Next, we need to be able to use the information given by the declaration of List when we write types like List[Integer]. We use the following rule.

Rule 2: If e is an expression of function type with parameter(s) of type Class and return type Class, e's name can be used inside a type expression as a type function; an invocation of the type function e[T1, ..., Tn] denotes the type of the instances of the class returned by the value expression
e(T1, ..., Tn).

We can then write, and typecheck

var lst : List[Integer] := List(Integer).new();
var i : Integer := lst.add(3) + 4;

Oh, and we can still do this:

lst.elementType(); // returns Integer, the class object reifying the integer type.

Similarly, if you wish to create new instances of the incoming type parameters, you should be able to do that in the above regime - though you will have to confront the fact that different subtypes may have different constructors and plan around that explicitly - say, by defining a common construction interface for these types.

The beauty of this scheme is that no runtimes were harmed in the making of this reified generic type system. The type system is completely optional. And this is my point: reification was there all along. The typechecker simply needs to understand this fact and leverage it. The basic approach would work with any language with types reified as values, regardless of whether it has generics.

Interestingly, we now have reification of generics, and erasure, at the same time. The two are not in conflict. Reification is supported by the normal runtime mechanisms, independent of types, which are optional and always erased, carrying no runtime cost or semantics.


Reification of generics is now a choice for library implementers. If they think it is worthwhile to pay the costs, so that, for example, someone can cheaply test if a collection is a collection of integers or a collection of strings, they are free to do so.

If they don't want to pay a price for reification but still want to typecheck generics, they can do that too. Nothing prevents one from explicitly declaring type parameters (as opposed to the implicit ones derived from the class-valued value parameters used for reification).

Tangent, TL; DR: Now is the time to mention that traditional reification of generics - that is, runtime support for a shadow parameterization mechanism - is a disaster. It hurts performance in both space and time; Just ask the brave VM engineers who struggled with these issues on the Dart VM. Mitigating that introduces enormous complexity into the runtime and requires a huge effort, which would be better spent doing something good and useful instead.

In systems designed to support multiple programming languages, reification brings a different problem.

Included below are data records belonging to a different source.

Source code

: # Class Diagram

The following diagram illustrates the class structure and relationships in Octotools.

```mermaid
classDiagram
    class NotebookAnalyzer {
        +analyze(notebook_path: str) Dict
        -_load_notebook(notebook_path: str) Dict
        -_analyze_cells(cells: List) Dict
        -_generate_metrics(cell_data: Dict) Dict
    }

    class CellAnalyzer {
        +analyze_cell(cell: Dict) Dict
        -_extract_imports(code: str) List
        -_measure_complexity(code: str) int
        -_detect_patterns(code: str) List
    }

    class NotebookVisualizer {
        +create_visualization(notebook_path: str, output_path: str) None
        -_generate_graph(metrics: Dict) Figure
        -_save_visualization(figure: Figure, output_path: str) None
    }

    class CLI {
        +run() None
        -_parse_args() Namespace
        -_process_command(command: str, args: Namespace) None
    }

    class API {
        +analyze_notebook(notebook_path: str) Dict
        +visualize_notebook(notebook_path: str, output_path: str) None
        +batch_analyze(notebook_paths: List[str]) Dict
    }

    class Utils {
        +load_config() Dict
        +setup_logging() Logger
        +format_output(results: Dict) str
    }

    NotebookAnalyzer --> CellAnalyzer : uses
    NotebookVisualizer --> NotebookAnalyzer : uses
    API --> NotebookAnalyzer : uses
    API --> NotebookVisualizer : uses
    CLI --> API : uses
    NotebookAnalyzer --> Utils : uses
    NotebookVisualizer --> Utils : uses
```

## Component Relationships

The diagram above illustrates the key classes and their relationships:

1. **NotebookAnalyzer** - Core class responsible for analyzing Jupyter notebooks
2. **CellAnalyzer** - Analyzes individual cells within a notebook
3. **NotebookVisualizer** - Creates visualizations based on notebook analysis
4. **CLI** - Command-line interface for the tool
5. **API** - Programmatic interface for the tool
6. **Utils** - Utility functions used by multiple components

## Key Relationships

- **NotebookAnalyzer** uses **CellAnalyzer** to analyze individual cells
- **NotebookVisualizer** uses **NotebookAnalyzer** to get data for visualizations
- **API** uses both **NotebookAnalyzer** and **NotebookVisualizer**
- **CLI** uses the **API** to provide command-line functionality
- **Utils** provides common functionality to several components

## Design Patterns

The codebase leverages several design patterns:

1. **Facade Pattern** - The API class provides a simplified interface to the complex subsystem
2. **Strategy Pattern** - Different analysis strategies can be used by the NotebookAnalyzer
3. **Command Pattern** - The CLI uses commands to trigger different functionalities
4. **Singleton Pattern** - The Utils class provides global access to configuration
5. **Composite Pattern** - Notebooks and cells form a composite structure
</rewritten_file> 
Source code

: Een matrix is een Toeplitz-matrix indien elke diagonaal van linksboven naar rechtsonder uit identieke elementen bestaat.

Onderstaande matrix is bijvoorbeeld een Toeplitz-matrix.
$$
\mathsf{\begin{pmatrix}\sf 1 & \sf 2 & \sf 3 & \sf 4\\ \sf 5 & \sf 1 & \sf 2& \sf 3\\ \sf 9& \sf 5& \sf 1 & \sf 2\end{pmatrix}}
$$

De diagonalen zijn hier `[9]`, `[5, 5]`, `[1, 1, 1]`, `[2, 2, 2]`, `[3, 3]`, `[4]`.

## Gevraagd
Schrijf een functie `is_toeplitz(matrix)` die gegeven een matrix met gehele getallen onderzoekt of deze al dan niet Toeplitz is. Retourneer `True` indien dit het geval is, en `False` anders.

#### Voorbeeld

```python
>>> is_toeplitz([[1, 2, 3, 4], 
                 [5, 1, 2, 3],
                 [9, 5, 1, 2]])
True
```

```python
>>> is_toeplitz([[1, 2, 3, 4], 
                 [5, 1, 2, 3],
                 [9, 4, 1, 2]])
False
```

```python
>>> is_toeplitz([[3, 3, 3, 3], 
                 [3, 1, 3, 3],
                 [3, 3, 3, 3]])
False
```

All languages must deal with the complexity of reification; worse they must conform to the expectations of the reified generic type system of the "master language" (C# or Java, for example).

Consider .Net, the poster child of generic reification. Originally, .Net was intended to be a multi-language system, but dynamic language support there has suffered, in no small part due to reification. Visual Basic was a huge success until .Net came along and made it conform to C#. And what Iron Ruby/Python programmer ever enjoyed being forced to feed type arguments (whatever those might be) into a collection they are creating?

In contrast, the JVM was conceived as a monolingual system. Sun management deluded themselves that Java was the ultimate programming language (though yours truly did try to hint, ever so gently, that further progress in PL was at least conceivable). And yet, the JVM has become home to a wide variety of languages. This is due to multiple factors, invokedynamic not the least among them. But erasure plays a crucial and underappreciated role here as well. If not for erasure, the JVM would have the above-mentioned problems wrt dynamic languages, just like .Net.

Of course, generics have many issues that are independent of reification. The great difficulties with generics come up when they interact with subtyping. All the problems of variance, as well as inference, are rooted in that interaction. If you are happy with any existing approach, you should be able to incorporate it into the above reification strategy - but I am not aware of any pre-existing generic design that I would consider satisfactory.

I think I may now have a plausible approach to the typing issues, but the margins of this blog are too narrow to contain it.  A follow up post will either make it all clear, or confess that it hasn't worked out. The above comments on reification stand on their own in any case.

Monday, May 29, 2017

Dead Program's Society

In my last post I discussed live literate programming. I concluded the post by noting that the approach I had discussed had one glaringly obvious flaw. No one seems to have pointed out that flaw, so I was forced to point it out myself, in my Programming 17 keynote. The recording of the talk was a bit deficient, in that the camera operator focused on me rather than on the screen. Alas, I am not nearly as interesting as the screen; the screen was where all the action, demos etc. took place. To rectify that, this post will include a few video snippets that should be very close to the demos given in the talk.

But first, what of the glaring flaw? The flaw is that the mechanism I described for creating literate programs using Madoko and Ampleforth was not compositional. It allowed for embedding live widgets inside rich text, but only at one level. The widgets themselves would contain text, but there wasn't a way to include widgets in that embedded text recursively. If only the rich text editor could treat itself as a widget that it could self-embed, the system would compose to arbitrary depth.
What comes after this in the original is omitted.